Anm. Graf Giordano Riecati, welcher nur die Toͤne einer offenen Pfeife, nicht aber die
einer gedeckten Pfeife unterſucht hat, behauptet in ſeiner Schrift delle corde ovvero fibre
elastiche Sched VII. §. 11. mit Unrecht, daß an einer Orgelpfeife, deren Ende verſchloſſen war,
der durch ſtarkeres Blaſen erhaltene 2te Ton um eine Octave hoͤher geweſen ſey, als der erſte;
vielleicht hat die betraͤchtliche Hoͤhe dieſes Tones, vielleicht auch das gewoͤhnliche Vorurtheil, als
ob alle klingende Koͤrper die mit der natuͤrlichen Zahlenfolge uͤbereinkommenden Toͤne geben muͤßten,
ihn gehindert, den Ton richtig zu beobachten, er muß um eine Octave und eine Quinte hoͤher
geweſen ſeyn, als der erſte Ton, indem es nach aller Theorie und Erfahrung ſchlechterdings un-
moͤglich iſt, an einer Pfeife, deren eines Ende verſchloſſen iſt, andere Toͤne hervorzubringen, als
die, welche in den Verhaͤltniſſen der ungeraden Zahlen ſtehen.
75.
Wenn man die Luftſchwingungen in einer gedeckten Pfeife, wo die Toͤne mit den
ungeraden Zahlen 1, 3, 5, 7 ꝛc. uͤbereinkommen, mit den Luftſchwingungen in einer offenen
Pfeife, wo die Toͤne in den Verhaͤltniſſen der geraden Zahlen 2, 4, 6, 8 ꝛc. ſtehen, ver-
gleicht, und zugleich darauf Ruͤckſicht nimmt, daß ein an einem offenen Ende befindlicher
ſchwingender Theil nur halb ſo lang iſt, als einer, der zwiſchen zwey feſte Graͤnzen eingeſchloſſen
iſt, ſo wird man finden, daß ſich die Toͤne umgekehrt wie die Laͤngen der ſchwingenden Theile
verhalten, und daß ſie, wenn man einen Ton einer gedeckten, und ſodann einen Ton einer
offenen Pfeife abwechſelnd auf einander folgen laͤßt, (Fig. 17, 14, 18, 15, 19, 16), gemein-
ſchaftlich die Progreſſion 1, 2, 3, 4, 5 u. ſ. w. geben.
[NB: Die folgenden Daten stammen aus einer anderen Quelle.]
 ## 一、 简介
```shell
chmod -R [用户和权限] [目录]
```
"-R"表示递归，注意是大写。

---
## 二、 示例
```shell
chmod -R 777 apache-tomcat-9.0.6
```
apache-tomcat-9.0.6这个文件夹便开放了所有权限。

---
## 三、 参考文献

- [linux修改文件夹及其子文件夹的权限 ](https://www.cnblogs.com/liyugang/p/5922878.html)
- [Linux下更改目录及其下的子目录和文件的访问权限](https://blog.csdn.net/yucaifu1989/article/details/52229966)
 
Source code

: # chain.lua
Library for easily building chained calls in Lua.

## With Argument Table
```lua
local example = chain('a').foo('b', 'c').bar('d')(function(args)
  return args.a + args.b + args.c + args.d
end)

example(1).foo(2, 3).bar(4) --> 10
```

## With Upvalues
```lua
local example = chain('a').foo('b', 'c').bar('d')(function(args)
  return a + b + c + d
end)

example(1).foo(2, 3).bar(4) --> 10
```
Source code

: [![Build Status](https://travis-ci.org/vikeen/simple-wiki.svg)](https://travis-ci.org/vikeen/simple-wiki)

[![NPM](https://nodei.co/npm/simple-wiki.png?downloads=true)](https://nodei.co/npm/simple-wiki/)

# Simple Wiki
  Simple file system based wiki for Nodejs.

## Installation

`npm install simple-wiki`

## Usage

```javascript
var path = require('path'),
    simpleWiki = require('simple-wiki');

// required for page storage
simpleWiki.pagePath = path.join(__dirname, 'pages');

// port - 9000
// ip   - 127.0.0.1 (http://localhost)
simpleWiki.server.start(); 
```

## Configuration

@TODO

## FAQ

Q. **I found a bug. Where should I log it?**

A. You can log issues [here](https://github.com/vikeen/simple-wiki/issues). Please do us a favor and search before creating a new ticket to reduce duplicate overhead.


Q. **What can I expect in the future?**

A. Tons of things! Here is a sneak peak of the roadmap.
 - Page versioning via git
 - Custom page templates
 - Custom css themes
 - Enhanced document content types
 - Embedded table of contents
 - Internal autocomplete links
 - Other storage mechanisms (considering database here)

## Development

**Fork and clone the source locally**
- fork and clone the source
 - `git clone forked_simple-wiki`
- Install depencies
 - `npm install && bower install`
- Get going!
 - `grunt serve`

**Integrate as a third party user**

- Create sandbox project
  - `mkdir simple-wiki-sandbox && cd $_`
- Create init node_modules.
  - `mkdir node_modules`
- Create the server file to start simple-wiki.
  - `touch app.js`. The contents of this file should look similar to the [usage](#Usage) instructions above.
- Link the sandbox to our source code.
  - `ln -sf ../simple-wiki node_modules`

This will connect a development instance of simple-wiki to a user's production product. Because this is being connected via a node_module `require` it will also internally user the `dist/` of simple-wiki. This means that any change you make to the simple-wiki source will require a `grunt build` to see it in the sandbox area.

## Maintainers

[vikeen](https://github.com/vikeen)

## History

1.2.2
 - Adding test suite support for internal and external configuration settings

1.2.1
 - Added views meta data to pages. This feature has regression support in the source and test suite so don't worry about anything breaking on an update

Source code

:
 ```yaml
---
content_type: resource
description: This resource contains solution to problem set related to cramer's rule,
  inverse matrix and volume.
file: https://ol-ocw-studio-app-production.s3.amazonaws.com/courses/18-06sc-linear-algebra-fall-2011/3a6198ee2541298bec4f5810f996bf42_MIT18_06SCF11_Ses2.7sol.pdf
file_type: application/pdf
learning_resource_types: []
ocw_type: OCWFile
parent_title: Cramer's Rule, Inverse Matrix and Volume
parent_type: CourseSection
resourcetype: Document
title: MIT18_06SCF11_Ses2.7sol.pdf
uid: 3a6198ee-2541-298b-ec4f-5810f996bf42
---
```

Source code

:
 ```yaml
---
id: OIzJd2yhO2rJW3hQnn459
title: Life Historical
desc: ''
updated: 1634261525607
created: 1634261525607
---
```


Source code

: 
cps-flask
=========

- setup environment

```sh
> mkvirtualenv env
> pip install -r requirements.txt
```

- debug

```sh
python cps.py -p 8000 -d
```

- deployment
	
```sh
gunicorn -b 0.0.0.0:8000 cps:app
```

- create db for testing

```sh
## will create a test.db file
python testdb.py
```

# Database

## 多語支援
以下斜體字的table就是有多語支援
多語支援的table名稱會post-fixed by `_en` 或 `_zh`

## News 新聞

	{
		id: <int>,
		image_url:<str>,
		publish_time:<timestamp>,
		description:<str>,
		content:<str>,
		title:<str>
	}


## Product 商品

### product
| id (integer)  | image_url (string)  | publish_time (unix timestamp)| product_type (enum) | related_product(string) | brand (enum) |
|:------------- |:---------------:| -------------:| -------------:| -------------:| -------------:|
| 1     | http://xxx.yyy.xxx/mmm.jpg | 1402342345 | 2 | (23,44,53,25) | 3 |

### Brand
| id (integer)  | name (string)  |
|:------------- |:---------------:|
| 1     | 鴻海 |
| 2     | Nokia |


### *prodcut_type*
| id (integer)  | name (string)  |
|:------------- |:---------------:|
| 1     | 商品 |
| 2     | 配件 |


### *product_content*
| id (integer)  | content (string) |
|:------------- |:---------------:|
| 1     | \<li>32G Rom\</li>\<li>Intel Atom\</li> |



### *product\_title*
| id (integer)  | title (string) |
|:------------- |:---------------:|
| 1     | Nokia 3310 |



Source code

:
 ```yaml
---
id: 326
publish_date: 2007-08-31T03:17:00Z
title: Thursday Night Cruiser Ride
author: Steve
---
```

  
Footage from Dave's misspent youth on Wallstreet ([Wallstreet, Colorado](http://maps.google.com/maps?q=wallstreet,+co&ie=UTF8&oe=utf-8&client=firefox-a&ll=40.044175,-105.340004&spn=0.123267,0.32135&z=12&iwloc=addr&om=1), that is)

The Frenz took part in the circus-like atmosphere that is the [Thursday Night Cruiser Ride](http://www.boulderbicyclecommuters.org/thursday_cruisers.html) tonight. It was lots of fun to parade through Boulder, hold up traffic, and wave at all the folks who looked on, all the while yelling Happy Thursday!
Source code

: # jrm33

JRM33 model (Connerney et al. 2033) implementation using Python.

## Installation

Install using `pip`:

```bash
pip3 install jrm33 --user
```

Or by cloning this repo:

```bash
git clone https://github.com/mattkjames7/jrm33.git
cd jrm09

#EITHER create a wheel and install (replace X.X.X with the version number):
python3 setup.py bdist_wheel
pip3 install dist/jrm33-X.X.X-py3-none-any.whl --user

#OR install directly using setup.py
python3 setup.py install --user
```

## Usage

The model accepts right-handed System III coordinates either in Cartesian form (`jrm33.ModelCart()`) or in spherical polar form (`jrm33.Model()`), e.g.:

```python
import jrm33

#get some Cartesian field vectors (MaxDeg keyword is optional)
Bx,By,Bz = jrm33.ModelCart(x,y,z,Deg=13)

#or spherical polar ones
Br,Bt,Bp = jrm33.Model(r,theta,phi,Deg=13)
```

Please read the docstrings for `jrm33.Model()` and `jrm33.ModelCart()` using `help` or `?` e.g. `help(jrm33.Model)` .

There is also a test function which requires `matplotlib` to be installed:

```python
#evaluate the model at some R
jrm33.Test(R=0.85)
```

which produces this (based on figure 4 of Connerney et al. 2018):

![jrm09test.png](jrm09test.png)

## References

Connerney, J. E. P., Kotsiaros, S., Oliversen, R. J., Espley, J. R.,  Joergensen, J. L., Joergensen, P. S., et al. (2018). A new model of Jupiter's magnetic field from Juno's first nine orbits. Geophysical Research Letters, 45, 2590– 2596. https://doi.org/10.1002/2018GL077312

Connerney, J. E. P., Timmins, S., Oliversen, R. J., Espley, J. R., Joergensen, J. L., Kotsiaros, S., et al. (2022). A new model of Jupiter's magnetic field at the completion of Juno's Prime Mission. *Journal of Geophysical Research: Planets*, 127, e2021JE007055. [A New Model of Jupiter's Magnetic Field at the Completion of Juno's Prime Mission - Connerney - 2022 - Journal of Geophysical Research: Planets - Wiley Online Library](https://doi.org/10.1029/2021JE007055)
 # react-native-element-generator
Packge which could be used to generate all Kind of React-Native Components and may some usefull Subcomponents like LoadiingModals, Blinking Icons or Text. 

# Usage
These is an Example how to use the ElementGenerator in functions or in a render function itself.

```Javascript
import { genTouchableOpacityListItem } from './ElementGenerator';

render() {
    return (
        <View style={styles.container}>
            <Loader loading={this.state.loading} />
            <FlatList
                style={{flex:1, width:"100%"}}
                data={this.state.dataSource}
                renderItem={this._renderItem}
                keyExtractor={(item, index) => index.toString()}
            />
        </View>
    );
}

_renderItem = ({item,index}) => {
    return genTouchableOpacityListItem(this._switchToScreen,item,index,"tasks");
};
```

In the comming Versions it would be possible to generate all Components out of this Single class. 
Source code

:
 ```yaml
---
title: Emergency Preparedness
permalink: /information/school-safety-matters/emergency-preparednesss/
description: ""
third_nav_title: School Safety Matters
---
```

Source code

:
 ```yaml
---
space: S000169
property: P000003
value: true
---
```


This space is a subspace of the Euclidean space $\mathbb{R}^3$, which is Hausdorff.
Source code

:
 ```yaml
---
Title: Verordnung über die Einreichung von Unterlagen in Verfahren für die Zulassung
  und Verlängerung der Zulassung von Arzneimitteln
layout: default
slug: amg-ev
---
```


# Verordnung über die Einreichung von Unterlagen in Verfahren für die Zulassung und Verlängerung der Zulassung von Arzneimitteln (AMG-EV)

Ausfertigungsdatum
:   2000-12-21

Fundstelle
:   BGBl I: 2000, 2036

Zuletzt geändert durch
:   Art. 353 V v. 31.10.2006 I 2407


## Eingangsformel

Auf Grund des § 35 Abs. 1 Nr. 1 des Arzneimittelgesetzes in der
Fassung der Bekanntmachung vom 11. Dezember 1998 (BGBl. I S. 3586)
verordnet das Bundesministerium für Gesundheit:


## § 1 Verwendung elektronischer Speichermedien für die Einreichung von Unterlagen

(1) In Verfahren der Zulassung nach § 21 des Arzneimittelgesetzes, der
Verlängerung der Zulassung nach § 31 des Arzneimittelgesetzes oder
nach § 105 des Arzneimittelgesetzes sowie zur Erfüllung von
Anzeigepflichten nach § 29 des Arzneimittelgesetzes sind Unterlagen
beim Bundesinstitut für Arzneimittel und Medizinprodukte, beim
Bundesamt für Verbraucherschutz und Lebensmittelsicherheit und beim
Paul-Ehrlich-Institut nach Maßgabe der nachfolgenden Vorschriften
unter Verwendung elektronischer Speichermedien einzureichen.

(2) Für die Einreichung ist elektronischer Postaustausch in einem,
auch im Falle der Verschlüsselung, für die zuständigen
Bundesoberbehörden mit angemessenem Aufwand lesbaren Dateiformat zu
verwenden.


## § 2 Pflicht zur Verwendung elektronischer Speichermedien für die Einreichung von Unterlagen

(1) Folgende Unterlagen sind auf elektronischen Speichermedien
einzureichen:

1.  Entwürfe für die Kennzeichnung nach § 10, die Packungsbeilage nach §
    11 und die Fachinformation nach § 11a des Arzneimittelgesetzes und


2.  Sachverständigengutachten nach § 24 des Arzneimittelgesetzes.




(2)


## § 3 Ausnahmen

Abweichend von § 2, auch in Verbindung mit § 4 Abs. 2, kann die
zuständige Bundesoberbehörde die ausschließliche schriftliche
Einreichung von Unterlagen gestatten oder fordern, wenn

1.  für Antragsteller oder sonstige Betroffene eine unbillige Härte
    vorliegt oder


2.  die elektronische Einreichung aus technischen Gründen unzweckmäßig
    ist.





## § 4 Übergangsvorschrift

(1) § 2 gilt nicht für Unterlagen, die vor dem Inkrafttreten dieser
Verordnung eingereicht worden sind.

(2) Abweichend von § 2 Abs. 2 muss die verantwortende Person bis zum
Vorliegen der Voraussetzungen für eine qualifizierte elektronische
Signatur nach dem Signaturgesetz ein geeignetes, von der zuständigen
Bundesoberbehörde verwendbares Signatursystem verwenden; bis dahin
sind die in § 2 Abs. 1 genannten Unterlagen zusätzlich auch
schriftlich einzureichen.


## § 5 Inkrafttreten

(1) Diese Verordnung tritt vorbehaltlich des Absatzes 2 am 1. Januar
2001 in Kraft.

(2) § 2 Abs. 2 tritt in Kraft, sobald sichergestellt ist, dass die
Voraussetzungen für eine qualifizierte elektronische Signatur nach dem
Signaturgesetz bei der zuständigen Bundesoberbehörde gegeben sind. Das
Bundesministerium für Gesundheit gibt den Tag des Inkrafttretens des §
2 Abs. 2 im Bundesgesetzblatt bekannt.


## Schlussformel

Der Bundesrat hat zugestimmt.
Man kann fuͤglich, eben ſo wie bey
den weiter unten zu beſchreibenden Longitudinalſchwingungen der Staͤbe, jedem zwiſchen zwey
feſte Graͤnzen eingeſchloſſenen Theil als eine Verbindung von zwey ſolchen Halbtheilen anſehen,
die an dem einen Ende feſt ſind, an dem andern aber ſich ausdehnen und zuſammenziehen
koͤnnen, (ſo wie die Halbtheile, welche ſich an einem offenen Ende befinden); es verhalten ſich
ſodann die Toͤne, wie die Zahl ſolcher Halbthelle, in welche die Luftſtrecke ſich eintheilt.